Vulnerable populations have the least amount of political and social power to affect change needed to protect themselves, their families, and their communities. We must protect these frontline communities from the impacts of climate change. If we do nothing, EJ communities will be among the first to lose their homes to rising sea levels, their health to increased air pollution, and their lives to more extreme weather events. Environmental and climate justice means real solutions and real action are all the more urgent.
Clean Air & Water
Reliance on fossil fuels for electricity endangers our air and our water, from extraction to generation to disposal. Clean air and clean water are basic necessities — human rights — for people to be able to live healthy lives. Alabama’s leaders (including regulators, elected officials, and business executives) must get serious about addressing the long-term harm our state’s dependence on fossil fuels does to our environment and our health.
Focus Areas: National Ambient Air Quality Standards • Alabama Water Management Plan • Coal Ash • Alabama Ambient Air Monitoring Plans
Solar and wind energy are the fastest growing sources in the electricity sector. It’s time for Alabama to incentive clean, renewable energy like wind and solar for ALL Alabamians. Such policies will not only increase access to sustainable energy tools like rooftop solar and energy efficiency technology, but pro-clean energy policies will reduce greenhouse gas emissions like carbon dioxide and methane by off-setting the amount of dirty fossil fuels burned by Alabama Power and other electric utilities.
Focus Areas: Access to Capital (PACE) • Community Solar • Energy Efficiency • Solar (Dis)Incentives (rate riders)
Jobs & The Economy
We can grow Alabama’s economy and create good-paying jobs by investing in homegrown clean energy and energy efficiency technology. High-paying “green-collar jobs” are not only safer for workers, but they also produce cleaner energy that is better for health and the environment. We must help communities and workers struggling with the decline of the coal industry and ensure these workers are given the opportunity to develop the skills they need to participate in the green economy of the future. This means investing in workforce services and skills training and capacity building to foster economic growth opportunities in coal-impacted communities. Transitioning away from dirty fossil fuels like coal, oil, and gas toward clean, efficient energy will help Alabama’s economy grow stronger than ever before, creating a the next generation of jobs and prosperity.
Focus Areas: Just Transition • Solar Jobs Training • Restoring Coal Mines • Brownfields • Recycling
Alabamians depend on the Alabama Public Service Commission to make sure the deck isn’t stacked too much against customers in favor of Alabama Power profits, which are some of the highest in the industry for similar investor-owned utilities. Integrated Resource Plans (IRP) — a process that identifies the least-cost energy mix for the utility and its customers — are necessary for customers to understand their energy provider’s plans for the future, especially as it relates to climate change. Unfortunately, the Alabama PSC does not have a robust public review process for Alabama Power’s IRP (only a brief summary is made available to the public). Transparency is an absolute must in order for Alabama to truly address the impact of climate change in a just and equitable way.
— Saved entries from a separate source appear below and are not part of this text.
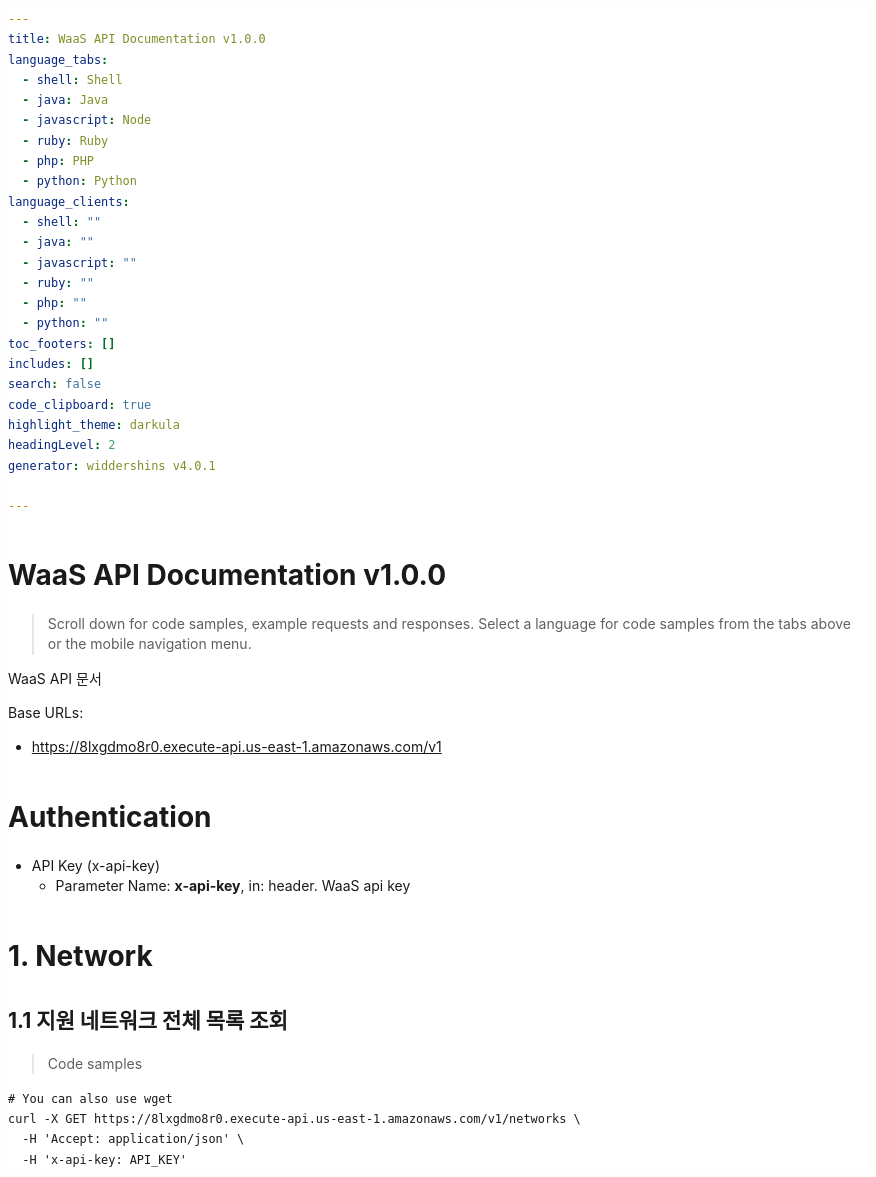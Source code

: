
 ```yaml
---
title: WaaS API Documentation v1.0.0
language_tabs:
  - shell: Shell
  - java: Java
  - javascript: Node
  - ruby: Ruby
  - php: PHP
  - python: Python
language_clients:
  - shell: ""
  - java: ""
  - javascript: ""
  - ruby: ""
  - php: ""
  - python: ""
toc_footers: []
includes: []
search: false
code_clipboard: true
highlight_theme: darkula
headingLevel: 2
generator: widdershins v4.0.1

---
```


<h1 id="waas-api-documentation">WaaS API Documentation v1.0.0</h1>

> Scroll down for code samples, example requests and responses. Select a language for code samples from the tabs above or the mobile navigation menu.

WaaS API 문서

Base URLs:

* <a href="https://8lxgdmo8r0.execute-api.us-east-1.amazonaws.com/v1">https://8lxgdmo8r0.execute-api.us-east-1.amazonaws.com/v1</a>

# Authentication

* API Key (x-api-key)
    - Parameter Name: **x-api-key**, in: header. WaaS api key

<h1 id="waas-api-documentation-1-network">1. Network</h1>

## 1.1 지원 네트워크 전체 목록 조회

<a id="opIdgetPocketNetworks"></a>

> Code samples

```shell
# You can also use wget
curl -X GET https://8lxgdmo8r0.execute-api.us-east-1.amazonaws.com/v1/networks \
  -H 'Accept: application/json' \
  -H 'x-api-key: API_KEY'

```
Focus Areas: Open Records • Integrated Resource Plan • Environmental Compliance • Renewable Energy Portfolio Standards
Climate change isn’t merely a problem of increasing temperatures. Drought, flooding, extreme weather, and other consequences of climate change will also have a significant effect on the way we produce, distribute, and consume our food. Too many Alabamians live with food security challenges thanks to poverty and so-called “food deserts.” Communities that are already suffering from food insecurity will be disproportionately affected by climate change. We must adapt our agriculture and food systems to meet this urgent demand now before it’s too late.
Focus Areas: Urban Farming • Sustainable Farming • Food Systems • Community Gardens
It may be cliché to note that much of our nation’s infrastructure is crumbling, but the reality is that unless we make significant investments in resilient infrastructure today it is only going to get worse. Sea-level rise, heavy downpours, and extreme heat are already doing damage to our systems. We need to implement adaptation plans to ensure that our buildings, utilities, roads, bridges, levees, railroads, airports and other infrastructure aren’t vulnerable to climate change.
Focus Areas: Built Environment • Green Building • Transportation Systems
If you share our Values we want you to be a part of our coalition.
Justice isn’t a program; it’s a priority.
Through the lens of justice, we are working to develop a 21st century clean energy economy, to reduce global warming impacts to people and the environment, and to broaden the conversation about clean energy and climate change in Alabama.
We strive to bring together diverse voices dedicated to equity, health, fairness, and transparency. The hope is that together, we can develop some agreed upon actions that we can call on community leaders and elected officials to take to remove barriers to clean energy and increase opportunities for creating jobs and protecting public health and the environment.